>>>>
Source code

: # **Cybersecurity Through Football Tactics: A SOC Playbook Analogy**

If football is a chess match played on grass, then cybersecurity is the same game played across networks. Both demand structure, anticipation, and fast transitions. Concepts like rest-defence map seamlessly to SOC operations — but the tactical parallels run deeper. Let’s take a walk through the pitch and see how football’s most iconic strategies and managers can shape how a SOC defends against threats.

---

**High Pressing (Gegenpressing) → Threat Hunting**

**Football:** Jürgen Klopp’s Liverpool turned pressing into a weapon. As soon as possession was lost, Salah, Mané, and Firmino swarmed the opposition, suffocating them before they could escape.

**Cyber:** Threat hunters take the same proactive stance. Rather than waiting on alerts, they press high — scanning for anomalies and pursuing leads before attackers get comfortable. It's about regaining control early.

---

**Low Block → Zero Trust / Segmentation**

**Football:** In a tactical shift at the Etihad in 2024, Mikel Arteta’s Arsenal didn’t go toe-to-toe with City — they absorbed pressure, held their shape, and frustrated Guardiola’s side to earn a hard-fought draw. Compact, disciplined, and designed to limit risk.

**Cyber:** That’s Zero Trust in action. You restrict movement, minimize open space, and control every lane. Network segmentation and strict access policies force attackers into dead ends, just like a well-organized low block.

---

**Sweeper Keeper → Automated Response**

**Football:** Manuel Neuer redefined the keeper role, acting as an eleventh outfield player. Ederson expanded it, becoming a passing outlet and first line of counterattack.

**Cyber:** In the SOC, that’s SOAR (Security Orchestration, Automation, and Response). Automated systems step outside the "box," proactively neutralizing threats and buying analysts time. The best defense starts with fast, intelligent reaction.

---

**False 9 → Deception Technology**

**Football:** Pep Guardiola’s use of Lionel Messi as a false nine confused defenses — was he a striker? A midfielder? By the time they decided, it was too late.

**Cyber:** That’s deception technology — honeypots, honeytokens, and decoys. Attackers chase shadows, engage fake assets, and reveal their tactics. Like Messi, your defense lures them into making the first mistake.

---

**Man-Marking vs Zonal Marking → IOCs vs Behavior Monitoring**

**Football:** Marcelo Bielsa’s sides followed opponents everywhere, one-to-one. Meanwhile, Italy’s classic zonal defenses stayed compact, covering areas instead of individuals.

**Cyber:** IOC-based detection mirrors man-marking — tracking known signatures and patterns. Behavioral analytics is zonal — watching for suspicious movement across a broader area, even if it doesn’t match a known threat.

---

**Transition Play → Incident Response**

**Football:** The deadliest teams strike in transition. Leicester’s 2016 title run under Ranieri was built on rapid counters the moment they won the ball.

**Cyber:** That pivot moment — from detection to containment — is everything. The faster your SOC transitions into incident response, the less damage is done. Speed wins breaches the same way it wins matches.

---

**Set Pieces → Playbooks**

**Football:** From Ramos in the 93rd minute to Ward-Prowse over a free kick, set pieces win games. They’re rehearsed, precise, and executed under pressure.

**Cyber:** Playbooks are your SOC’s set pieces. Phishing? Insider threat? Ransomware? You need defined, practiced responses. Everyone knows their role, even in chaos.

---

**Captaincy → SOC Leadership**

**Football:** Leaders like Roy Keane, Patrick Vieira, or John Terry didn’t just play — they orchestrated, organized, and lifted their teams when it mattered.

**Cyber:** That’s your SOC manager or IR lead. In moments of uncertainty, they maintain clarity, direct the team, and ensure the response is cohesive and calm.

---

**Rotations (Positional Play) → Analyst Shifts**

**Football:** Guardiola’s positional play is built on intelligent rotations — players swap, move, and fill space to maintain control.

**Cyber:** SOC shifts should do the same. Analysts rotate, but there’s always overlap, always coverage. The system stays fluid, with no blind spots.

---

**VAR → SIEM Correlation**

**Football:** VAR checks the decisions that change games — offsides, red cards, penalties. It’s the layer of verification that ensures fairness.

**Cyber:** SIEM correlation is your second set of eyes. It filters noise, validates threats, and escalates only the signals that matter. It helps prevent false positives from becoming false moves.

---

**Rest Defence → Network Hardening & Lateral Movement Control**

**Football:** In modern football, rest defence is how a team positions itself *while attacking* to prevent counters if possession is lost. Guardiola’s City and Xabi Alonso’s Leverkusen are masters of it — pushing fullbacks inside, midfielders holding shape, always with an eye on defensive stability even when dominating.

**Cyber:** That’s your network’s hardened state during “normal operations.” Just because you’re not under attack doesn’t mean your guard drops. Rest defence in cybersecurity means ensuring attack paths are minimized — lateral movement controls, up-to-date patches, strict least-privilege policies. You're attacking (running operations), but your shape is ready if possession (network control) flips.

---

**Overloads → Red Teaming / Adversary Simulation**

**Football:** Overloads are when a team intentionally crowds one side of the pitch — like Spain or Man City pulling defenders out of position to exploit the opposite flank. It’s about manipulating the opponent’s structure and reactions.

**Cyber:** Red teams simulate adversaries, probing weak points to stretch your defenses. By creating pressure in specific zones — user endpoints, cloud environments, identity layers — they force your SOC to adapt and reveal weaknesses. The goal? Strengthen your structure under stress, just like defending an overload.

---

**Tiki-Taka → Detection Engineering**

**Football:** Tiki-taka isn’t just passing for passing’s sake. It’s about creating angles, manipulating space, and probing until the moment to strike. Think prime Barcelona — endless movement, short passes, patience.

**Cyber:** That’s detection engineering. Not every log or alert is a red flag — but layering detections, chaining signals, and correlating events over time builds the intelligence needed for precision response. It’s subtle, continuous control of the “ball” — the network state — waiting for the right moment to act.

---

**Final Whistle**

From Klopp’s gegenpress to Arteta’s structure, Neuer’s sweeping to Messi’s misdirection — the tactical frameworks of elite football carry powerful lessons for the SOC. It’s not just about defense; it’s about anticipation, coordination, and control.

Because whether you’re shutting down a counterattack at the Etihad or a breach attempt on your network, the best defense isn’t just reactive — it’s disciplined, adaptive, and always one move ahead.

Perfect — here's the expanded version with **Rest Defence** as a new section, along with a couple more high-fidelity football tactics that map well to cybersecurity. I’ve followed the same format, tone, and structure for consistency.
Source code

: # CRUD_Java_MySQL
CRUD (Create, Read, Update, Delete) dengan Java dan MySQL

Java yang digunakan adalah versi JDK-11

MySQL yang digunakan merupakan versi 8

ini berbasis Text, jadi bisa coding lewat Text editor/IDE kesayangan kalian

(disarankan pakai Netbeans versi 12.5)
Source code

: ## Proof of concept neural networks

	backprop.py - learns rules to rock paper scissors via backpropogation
<<<<
**What the task asks**
Send back each record exactly as it stands.

**Expected output**
Source code

: # **Cybersecurity Through Football Tactics: A SOC Playbook Analogy**

If football is a chess match played on grass, then cybersecurity is the same game played across networks. Both demand structure, anticipation, and fast transitions. Concepts like rest-defence map seamlessly to SOC operations — but the tactical parallels run deeper. Let’s take a walk through the pitch and see how football’s most iconic strategies and managers can shape how a SOC defends against threats.

---

**High Pressing (Gegenpressing) → Threat Hunting**

**Football:** Jürgen Klopp’s Liverpool turned pressing into a weapon. As soon as possession was lost, Salah, Mané, and Firmino swarmed the opposition, suffocating them before they could escape.

**Cyber:** Threat hunters take the same proactive stance. Rather than waiting on alerts, they press high — scanning for anomalies and pursuing leads before attackers get comfortable. It's about regaining control early.

---

**Low Block → Zero Trust / Segmentation**

**Football:** In a tactical shift at the Etihad in 2024, Mikel Arteta’s Arsenal didn’t go toe-to-toe with City — they absorbed pressure, held their shape, and frustrated Guardiola’s side to earn a hard-fought draw. Compact, disciplined, and designed to limit risk.

**Cyber:** That’s Zero Trust in action. You restrict movement, minimize open space, and control every lane. Network segmentation and strict access policies force attackers into dead ends, just like a well-organized low block.

---

**Sweeper Keeper → Automated Response**

**Football:** Manuel Neuer redefined the keeper role, acting as an eleventh outfield player. Ederson expanded it, becoming a passing outlet and first line of counterattack.

**Cyber:** In the SOC, that’s SOAR (Security Orchestration, Automation, and Response). Automated systems step outside the "box," proactively neutralizing threats and buying analysts time. The best defense starts with fast, intelligent reaction.

---

**False 9 → Deception Technology**

**Football:** Pep Guardiola’s use of Lionel Messi as a false nine confused defenses — was he a striker? A midfielder? By the time they decided, it was too late.

**Cyber:** That’s deception technology — honeypots, honeytokens, and decoys. Attackers chase shadows, engage fake assets, and reveal their tactics. Like Messi, your defense lures them into making the first mistake.

---

**Man-Marking vs Zonal Marking → IOCs vs Behavior Monitoring**

**Football:** Marcelo Bielsa’s sides followed opponents everywhere, one-to-one. Meanwhile, Italy’s classic zonal defenses stayed compact, covering areas instead of individuals.

**Cyber:** IOC-based detection mirrors man-marking — tracking known signatures and patterns. Behavioral analytics is zonal — watching for suspicious movement across a broader area, even if it doesn’t match a known threat.

---

**Transition Play → Incident Response**

**Football:** The deadliest teams strike in transition. Leicester’s 2016 title run under Ranieri was built on rapid counters the moment they won the ball.

**Cyber:** That pivot moment — from detection to containment — is everything. The faster your SOC transitions into incident response, the less damage is done. Speed wins breaches the same way it wins matches.

---

**Set Pieces → Playbooks**

**Football:** From Ramos in the 93rd minute to Ward-Prowse over a free kick, set pieces win games. They’re rehearsed, precise, and executed under pressure.

**Cyber:** Playbooks are your SOC’s set pieces. Phishing? Insider threat? Ransomware? You need defined, practiced responses. Everyone knows their role, even in chaos.

---

**Captaincy → SOC Leadership**

**Football:** Leaders like Roy Keane, Patrick Vieira, or John Terry didn’t just play — they orchestrated, organized, and lifted their teams when it mattered.

**Cyber:** That’s your SOC manager or IR lead. In moments of uncertainty, they maintain clarity, direct the team, and ensure the response is cohesive and calm.

---

**Rotations (Positional Play) → Analyst Shifts**

**Football:** Guardiola’s positional play is built on intelligent rotations — players swap, move, and fill space to maintain control.

**Cyber:** SOC shifts should do the same. Analysts rotate, but there’s always overlap, always coverage. The system stays fluid, with no blind spots.

---

**VAR → SIEM Correlation**

**Football:** VAR checks the decisions that change games — offsides, red cards, penalties. It’s the layer of verification that ensures fairness.

**Cyber:** SIEM correlation is your second set of eyes. It filters noise, validates threats, and escalates only the signals that matter. It helps prevent false positives from becoming false moves.

---

**Rest Defence → Network Hardening & Lateral Movement Control**

**Football:** In modern football, rest defence is how a team positions itself *while attacking* to prevent counters if possession is lost. Guardiola’s City and Xabi Alonso’s Leverkusen are masters of it — pushing fullbacks inside, midfielders holding shape, always with an eye on defensive stability even when dominating.

**Cyber:** That’s your network’s hardened state during “normal operations.” Just because you’re not under attack doesn’t mean your guard drops. Rest defence in cybersecurity means ensuring attack paths are minimized — lateral movement controls, up-to-date patches, strict least-privilege policies. You're attacking (running operations), but your shape is ready if possession (network control) flips.

---

**Overloads → Red Teaming / Adversary Simulation**

**Football:** Overloads are when a team intentionally crowds one side of the pitch — like Spain or Man City pulling defenders out of position to exploit the opposite flank. It’s about manipulating the opponent’s structure and reactions.

**Cyber:** Red teams simulate adversaries, probing weak points to stretch your defenses. By creating pressure in specific zones — user endpoints, cloud environments, identity layers — they force your SOC to adapt and reveal weaknesses. The goal? Strengthen your structure under stress, just like defending an overload.

---

**Tiki-Taka → Detection Engineering**

**Football:** Tiki-taka isn’t just passing for passing’s sake. It’s about creating angles, manipulating space, and probing until the moment to strike. Think prime Barcelona — endless movement, short passes, patience.

**Cyber:** That’s detection engineering. Not every log or alert is a red flag — but layering detections, chaining signals, and correlating events over time builds the intelligence needed for precision response. It’s subtle, continuous control of the “ball” — the network state — waiting for the right moment to act.

---

**Final Whistle**

From Klopp’s gegenpress to Arteta’s structure, Neuer’s sweeping to Messi’s misdirection — the tactical frameworks of elite football carry powerful lessons for the SOC. It’s not just about defense; it’s about anticipation, coordination, and control.

Because whether you’re shutting down a counterattack at the Etihad or a breach attempt on your network, the best defense isn’t just reactive — it’s disciplined, adaptive, and always one move ahead.

Perfect — here's the expanded version with **Rest Defence** as a new section, along with a couple more high-fidelity football tactics that map well to cybersecurity. I’ve followed the same format, tone, and structure for consistency.
Source code

: # CRUD_Java_MySQL
CRUD (Create, Read, Update, Delete) dengan Java dan MySQL

Java yang digunakan adalah versi JDK-11

MySQL yang digunakan merupakan versi 8

ini berbasis Text, jadi bisa coding lewat Text editor/IDE kesayangan kalian

(disarankan pakai Netbeans versi 12.5)
Source code

: ## Proof of concept neural networks

	backprop.py - learns rules to rock paper scissors via backpropogation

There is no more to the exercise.